A new marble shopping mall is attacked; an old brothel, scene of terror and enslavement, is replaced by a gleaming high-rise. The profound impact of modernity on India is greeted variously with violence, a measure of relief, and significant shifts in attitude by the characters in Umrigar’s (Everybody’s Son, 2017, etc.) eighth novel, a sequel to The Space Between Us. A more traditional storyteller than Neel Mukherjee, whose recent A State of Freedom also considered seismic social shifts in this immense nation, Umrigar chooses to reflect new India via a pair of aging female characters whose lives of struggle and suffering have not delivered an easeful old age. Bhima is working two cleaning jobs to enable her granddaughter Maya to complete the college course which will, Bhima hopes, lift both of them out of poverty. Parvati, the survivor of an even harsher youth and an abusive marriage, is homeless and ill but still equipped with street savvy and a propulsive, bitter anger. Reluctantly, the pair—living proof that “being a poor woman…is the toughest job in the world”—pool their entrepreneurial talents to start a produce stall, while slowly opening up to each other.
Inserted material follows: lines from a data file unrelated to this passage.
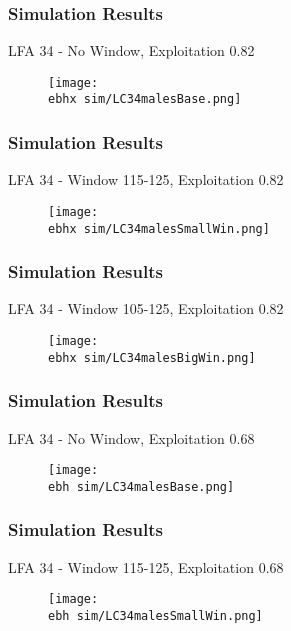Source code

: \documentclass{beamer}
\newcommand{\ebh}{\string~/bio.data/bio.lobster/figures/LFA3438Framework2019/} %
\newcommand{\ebhx}{\string~/bio.data/bio.lobster/figures/LFA3438Framework2019/figures/Brad/} %
\begin{document}
\begin{frame}
\frametitle{Simulation Results}
LFA 34 - No Window, Exploitation 0.82
\begin{figure}
        \begin{center}
            \texttt{[image: \\ebhx sim/LC34malesBase.png]}
        \end{center}
    \end{figure}
\end{frame}



\begin{frame}
\frametitle{Simulation Results}
LFA 34 - Window 115-125, Exploitation 0.82
\begin{figure}
        \begin{center}
            \texttt{[image: \\ebhx sim/LC34malesSmallWin.png]}
        \end{center}
    \end{figure}
\end{frame}


\begin{frame}
\frametitle{Simulation Results}
LFA 34 - Window 105-125, Exploitation 0.82
\begin{figure}
        \begin{center}
            \texttt{[image: \\ebhx sim/LC34malesBigWin.png]}
        \end{center}
    \end{figure}
\end{frame}



\begin{frame}
\frametitle{Simulation Results}
LFA 34 - No Window, Exploitation 0.68
\begin{figure}
        \begin{center}
            \texttt{[image: \\ebh sim/LC34malesBase.png]}
        \end{center}
    \end{figure}
\end{frame}



\begin{frame}
\frametitle{Simulation Results}
LFA 34 - Window 115-125, Exploitation 0.68
\begin{figure}
        \begin{center}
            \texttt{[image: \\ebh sim/LC34malesSmallWin.png]}
        \end{center}
    \end{figure}
\end{frame}
\end{document}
Umrigar’s depictions of Mumbai’s chaotic slums and pitiless streets are vivid; her events and moral lessons—Bhima will overcome her own prejudices to love and appreciate a kindly lesbian duo; Parvati will acknowledge that behind her stalwart front she is lonely—are more broadly delineated. These plot predictabilities weaken a female-centered story framed by oppressive masculinity, but its poignancy and descriptive strength help redress the balance.
A lengthy but affecting tale of late sisterhood.